PROBLEM:
Pick out all lines with the word "numberwithin" from the records that follow.

== Segment start ==

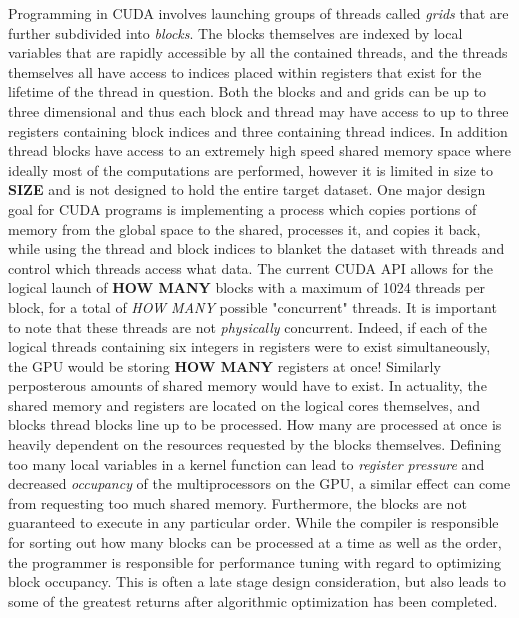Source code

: \documentclass[paper=a4, fontsize=11pt]{scrartcl} %
\numberwithin{equation}{section} %
\numberwithin{figure}{section} %
\numberwithin{table}{section} %
\begin{document}
Programming in CUDA involves launching groups of threads called \textit{grids} that are further subdivided into \textit{blocks}. The blocks themselves are indexed by local variables that are rapidly accessible by all the contained threads, and the threads themselves all have access to indices placed within registers that exist for the lifetime of the thread in question. Both the blocks and and grids can be up to three dimensional and thus each block and thread may have access to up to three registers containing block indices and three containing thread indices. In addition thread blocks have access to an extremely high speed shared memory space where ideally most of the computations are performed, however it is limited in size to \textbf{SIZE} and is not designed to hold the entire target dataset. One major design goal for CUDA programs is implementing a process which copies portions of memory from the global space to the shared, processes it, and copies it back, while using the thread and block indices to blanket the dataset with threads and control which threads access what data. The current CUDA API allows for the logical launch of \textbf{HOW MANY} blocks with a maximum of 1024 threads per block, for a total of \textit{HOW MANY} possible "concurrent" threads. It is important to note that these threads are not \textit{physically} concurrent. Indeed, if each of the logical threads containing six integers in registers were to exist simultaneously, the GPU would be storing \textbf{HOW MANY} registers at once! Similarly perposterous amounts of shared memory would have to exist. In actuality, the shared memory and registers are located on the logical cores themselves, and blocks thread blocks line up to be processed. How many are processed at once is heavily dependent on the resources requested by the blocks themselves. Defining too many local variables in a kernel function can lead to \textit{register pressure} and decreased \textit{occupancy} of the multiprocessors on the GPU, a similar effect can come from requesting too much shared memory. Furthermore, the blocks are not guaranteed to execute in any particular order. While the compiler is responsible for sorting out how many blocks can be processed at a time as well as the order, the programmer is responsible for performance tuning with regard to optimizing block occupancy. This is often a late stage design consideration, but also leads to some of the greatest returns after algorithmic optimization has been completed.    
\end{document}
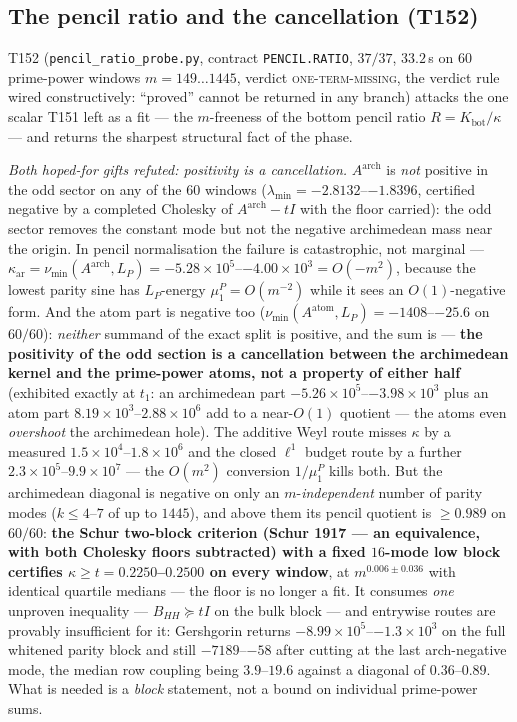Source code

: \documentclass[11pt,a4paper]{article}
\begin{document}
\subsection{The pencil ratio and the cancellation (T152)}
T152 (\texttt{pencil\_ratio\_probe.py}, contract \texttt{PENCIL.RATIO}, $37/37$, $33.2$\,s on
$60$ prime-power windows $m=149\ldots1445$, verdict \textsc{one-term-missing}, the verdict
rule wired constructively: ``proved'' cannot be returned in any branch) attacks the one
scalar T151 left as a fit --- the $m$-freeness of the bottom pencil ratio
$R=K_{\mathrm{bot}}/\kappa$ --- and returns the sharpest structural fact of the phase.

\emph{Both hoped-for gifts refuted: positivity is a cancellation.} $A^{\mathrm{arch}}$ is
\emph{not} positive in the odd sector on any of the $60$ windows
($\lambda_{\min}=-2.8132$--$-1.8396$, certified negative by a completed Cholesky of
$A^{\mathrm{arch}}-tI$ with the floor carried): the odd sector removes the constant mode but
not the negative archimedean mass near the origin. In pencil normalisation the failure is
catastrophic, not marginal --- $\kappa_{\mathrm{ar}}=\nu_{\min}(A^{\mathrm{arch}},L_P)
=-5.28\times10^{5}$--$-4.00\times10^{3}=O(-m^{2})$, because the lowest parity sine has
$L_P$-energy $\mu^P_1=O(m^{-2})$ while it sees an $O(1)$-negative form. And the atom part is
negative too ($\nu_{\min}(A^{\mathrm{atom}},L_P)=-1408$--$-25.6$ on $60/60$): \emph{neither}
summand of the exact split is positive, and the sum is --- \textbf{the positivity of the odd
section is a cancellation between the archimedean kernel and the prime-power atoms, not a
property of either half} (exhibited exactly at $t_1$: an archimedean part
$-5.26\times10^{5}$--$-3.98\times10^{3}$ plus an atom part
$8.19\times10^{3}$--$2.88\times10^{6}$ add to a near-$O(1)$ quotient --- the atoms even
\emph{overshoot} the archimedean hole). The additive Weyl route misses $\kappa$ by a measured
$1.5\times10^{4}$--$1.8\times10^{6}$ and the closed $\ell^1$ budget route by a further
$2.3\times10^{5}$--$9.9\times10^{7}$ --- the $O(m^{2})$ conversion $1/\mu^P_1$ kills both.
But the archimedean diagonal is negative on only an $m$-\emph{independent} number of parity
modes ($k\le4$--$7$ of up to $1445$), and above them its pencil quotient is $\ge0.989$ on
$60/60$: \textbf{the Schur two-block criterion (Schur 1917 --- an equivalence, with both
Cholesky floors subtracted) with a fixed $16$-mode low block certifies
$\kappa\ge t=0.2250$--$0.2500$ on every window}, at $m^{0.006\pm0.036}$ with identical
quartile medians --- the floor is no longer a fit. It consumes \emph{one} unproven
inequality --- $B_{HH}\succeq tI$ on the bulk block --- and entrywise routes are provably
insufficient for it: Gershgorin returns $-8.99\times10^{5}$--$-1.3\times10^{3}$ on the full
whitened parity block and still $-7189$--$-58$ after cutting at the last arch-negative mode,
the median row coupling being $3.9$--$19.6$ against a diagonal of $0.36$--$0.89$. What is
needed is a \emph{block} statement, not a bound on individual prime-power sums.
\end{document}
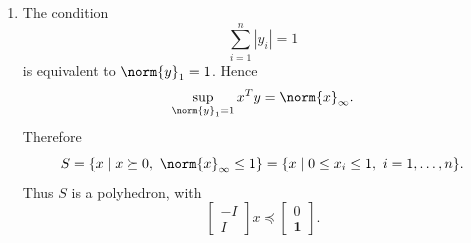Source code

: \documentclass{ctexart}
\begin{document}
\begin{solution}
\begin{enumerate}
    \item
      The condition
      \[
        \sum_{i=1}^n |y_i|=1
      \]
      is equivalent to \(\norm{y}_1=1\). Hence
      \[
        \sup_{\norm{y}_1=1}x^Ty
        =
        \norm{x}_\infty.
      \]
      Therefore
      \[
        S
        =
        \{x\mid x\succeq0,\ \norm{x}_\infty\leq1\}
        =
        \{x\mid 0\leq x_i\leq1,\ i=1,\ldots,n\}.
      \]
      Thus \(S\) is a polyhedron, with
      \[
        \begin{bmatrix}
          -I\\
          I
        \end{bmatrix}x
        \preceq
        \begin{bmatrix}
          0\\
          \mathbf{1}
        \end{bmatrix}.
      \]
  \end{enumerate}
\end{solution}
\end{document}
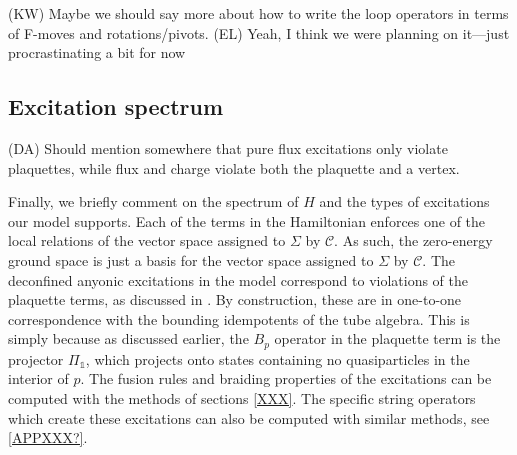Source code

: \documentclass[12pt,a4paper]{article}
\newcounter{arrow}
\newcommand{\unit}{\mathds{1}}
\newcommand{\mcc}{\mathcal{C}}
\newcommand{\dave}[1]{{\color{ao(english)}\footnotesize{(DA) #1}}}
\newcommand{\ethan}[1]{{\color{amethyst}\footnotesize{(EL) #1}}}
\newcommand{\kw}[1]{{\color{kwcolor}\footnotesize{(KW) #1}}}
\newcommand{\Bpa}{\mathord{\vcenter{\hbox{\texttt{[image: Bpa.pdf]}}}}}
\newcommand{\Bpb}{\mathord{\vcenter{\hbox{\texttt{[image: Bpb.pdf]}}}}}
\newcommand{\Bpc}{\mathord{\vcenter{\hbox{\texttt{[image: Bpc.pdf]}}}}}
\newcommand{\Bpd}{\mathord{\vcenter{\hbox{\texttt{[image: Bpd.pdf]}}}}}
\newcommand{\Bpe}{\mathord{\vcenter{\hbox{\texttt{[image: Bpe.pdf]}}}}}
\newcommand{\Bpf}{\mathord{\vcenter{\hbox{\texttt{[image: Bpf.pdf]}}}}}
\newcommand{\Bpg}{\mathord{\vcenter{\hbox{\texttt{[image: Bpg.pdf]}}}}}
\newcommand{\Bph}{\mathord{\vcenter{\hbox{\texttt{[image: Bph.pdf]}}}}}
\newcommand{\Bpi}{\mathord{\vcenter{\hbox{\texttt{[image: Bpi.pdf]}}}}}
\newcommand{\PlaquettePrime}{\mathord{\vcenter{\hbox{\texttt{[image: PlaquettePrime.pdf]}}}}}
\begin{document}
\kw{Maybe we should say more about how to write the loop operators in terms of F-moves and rotations/pivots.}
\ethan{Yeah, I think we were planning on it---just procrastinating a bit for now}



\subsection{Excitation spectrum} \label{excitations_of_H}
\dave{Should mention somewhere that pure flux excitations only violate plaquettes, while flux and charge violate both the plaquette and a vertex.}

Finally, we briefly comment on the spectrum of $H$ and the types of excitations our model supports. 
Each of the terms in the Hamiltonian enforces one of the local relations of the vector space assigned to $\Sigma$ by $\mcc$. 
As such, the zero-energy ground space is just a basis for the vector space assigned to $\Sigma$ by $\mcc$.
The deconfined anyonic excitations in the model correspond to violations of the plaquette terms, as discussed in \cite{blah blah blah}.
By construction, these are in one-to-one correspondence with the bounding idempotents of the tube algebra. 
This is simply because as discussed earlier, the $B_p$ operator in the plaquette term is the projector $\Pi_\unit$, which projects onto states containing no quasiparticles in the interior of $p$. 
The fusion rules and braiding properties of the excitations can be computed with the methods of sections \ref{XXX}.
The specific string operators which create these excitations can also be computed with similar methods, see \ref{APPXXX?}.
\end{document}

== Segment end ==

EXERCISE RESPONSE:
\numberwithin{equation}{section} %
\numberwithin{figure}{section} %
\numberwithin{table}{section} %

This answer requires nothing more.